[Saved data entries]
..............................

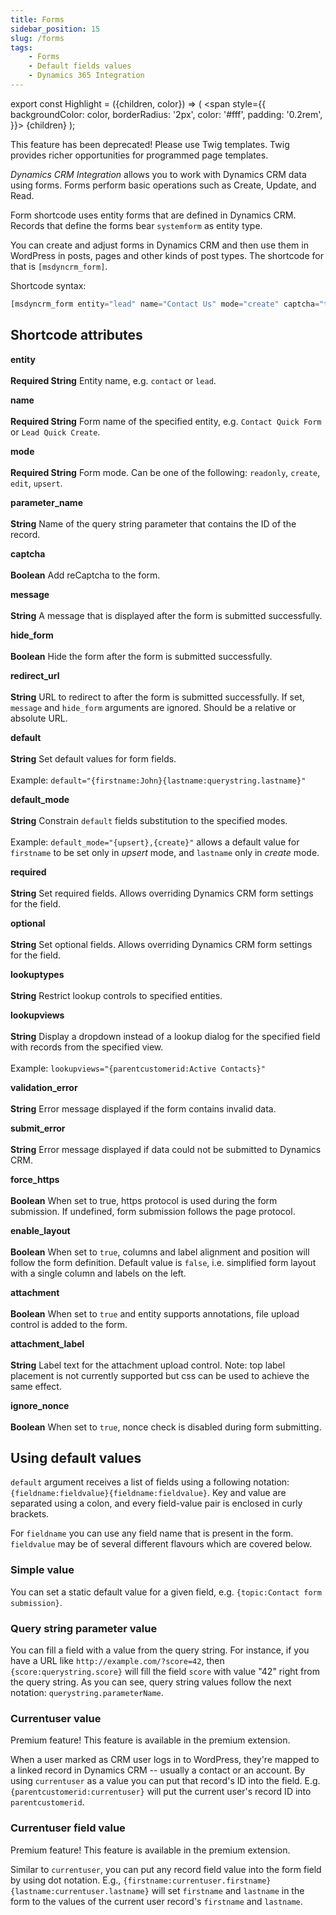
 ```yaml
---
title: Forms
sidebar_position: 15
slug: /forms
tags:
    - Forms
    - Default fields values
    - Dynamics 365 Integration
---
```



export const Highlight = ({children, color}) => (
  <span
    style={{
      backgroundColor: color,
      borderRadius: '2px',
      color: '#fff',
      padding: '0.2rem',
    }}>
    {children}
  </span>
);

<Highlight color="#6e001d">This feature has been deprecated! Please use Twig templates. Twig provides richer opportunities for programmed page templates.</Highlight>

*Dynamics CRM Integration* allows you to work with Dynamics CRM data using forms. Forms perform basic operations such as Create, Update, and Read.

Form shortcode uses entity forms that are defined in Dynamics CRM. Records that define the forms bear `systemform` as entity type.

You can create and adjust forms in Dynamics CRM and then use them in WordPress in posts, pages and other kinds of post types. The shortcode for that is `[msdyncrm_form]`.

Shortcode syntax:

```php
[msdyncrm_form entity="lead" name="Contact Us" mode="create" captcha="true" message="Thanks!" hide_form="true"]
```

## Shortcode attributes

**entity** <br></br>
**Required String** Entity name, e.g. `contact` or `lead`.

**name** <br></br>
**Required String** Form name of the specified entity, e.g. `Contact Quick Form` or `Lead Quick Create`.

**mode**<br></br>
**Required String** Form mode. Can be one of the following: `readonly`, `create`, `edit`, `upsert`.

**parameter_name**<br></br>
**String** Name of the query string parameter that contains the ID of the record.

**captcha**<br></br>
**Boolean** Add reCaptcha to the form.

**message**<br></br>
**String** A message that is displayed after the form is submitted successfully.

**hide_form**<br></br>
**Boolean** Hide the form after the form is submitted successfully.

**redirect_url**<br></br>
**String** URL to redirect to after the form is submitted successfully. If set, `message` and `hide_form` arguments are ignored. Should be a relative or absolute URL.

**default** <br></br>
**String** Set default values for form fields.<br></br>
Example: `default="{firstname:John}{lastname:querystring.lastname}"`

**default_mode**<br></br>
**String** Constrain `default` fields substitution to the specified modes.<br></br>
Example: `default_mode="{upsert},{create}"` allows a default value for `firstname` to be set only in *upsert* mode, and `lastname` only in *create* mode.

**required**<br></br>
**String** Set required fields. Allows overriding Dynamics CRM form settings for the field.

**optional**<br></br>
**String** Set optional fields. Allows overriding Dynamics CRM form settings for the field.

**lookuptypes**<br></br>
**String** Restrict lookup controls to specified entities.

**lookupviews**<br></br>
**String** Display a dropdown instead of a lookup dialog for the specified field with records from the specified view.<br></br>
 Example: `lookupviews="{parentcustomerid:Active Contacts}"`

**validation_error**<br></br>
**String** Error message displayed if the form contains invalid data.

**submit_error**<br></br>
**String** Error message displayed if data could not be submitted to Dynamics CRM.

**force_https**<br></br>
**Boolean** When set to true, https protocol is used during the form submission. If undefined, form submission follows the page protocol.

**enable_layout**<br></br>
**Boolean** When set to `true`,  columns and label alignment and position will follow the form definition. Default value is `false`, i.e. simplified form layout with a single column and labels on the left.

**attachment**<br></br>
**Boolean** When set to `true` and entity supports annotations, file upload control is added to the form.

**attachment_label**<br></br>
**String** Label text for the attachment upload control. Note: top label placement is not currently supported but css can be used to achieve the same effect.

**ignore_nonce**<br></br>
**Boolean** When set to `true`, nonce check is disabled during form submitting.


## Using default values

`default` argument receives a list of fields using a following notation: `{fieldname:fieldvalue}{fieldname:fieldvalue}`. Key and value are separated using a colon, and every field-value pair is enclosed in curly brackets.

For `fieldname` you can use any field name that is present in the form. `fieldvalue` may be of several different flavours which are covered below.

### Simple value

You can set a static default value for a given field, e.g. `{topic:Contact form submission}`.

### Query string parameter value

You can fill a field with a value from the query string. For instance, if you have a URL like `http://example.com/?score=42`, then `{score:querystring.score}` will fill the field `score` with value "42" right from the query string. As you can see, query string values follow the next notation: `querystring.parameterName`.

### Currentuser value

<Highlight color="#25c2a0">Premium feature! This feature is available in the premium extension.</Highlight>

When a user marked as CRM user logs in to WordPress, they're mapped to a linked record in Dynamics CRM -- usually a contact or an account. By using `currentuser` as a value you can put that record's ID into the field. E.g. `{parentcustomerid:currentuser}` will put the current user's record ID into `parentcustomerid`.

### Currentuser field value

<Highlight color="#25c2a0">Premium feature! This feature is available in the premium extension.</Highlight>

Similar to `currentuser`, you can put any record field value into the form field by using dot notation. E.g., `{firstname:currentuser.firstname}{lastname:currentuser.lastname}` will set `firstname` and `lastname` in the form to the values of the current user record's `firstname` and `lastname`.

..............................

**Exercise instructions**
Above are some lines. Repeat exactly, and only, those from the line that has "in *create* mode." through the line that has "Set required fields.".

**Answer to the exercise**
Example: `default_mode="{upsert},{create}"` allows a default value for `firstname` to be set only in *upsert* mode, and `lastname` only in *create* mode.

**required**<br></br>
**String** Set required fields. Allows overriding Dynamics CRM form settings for the field.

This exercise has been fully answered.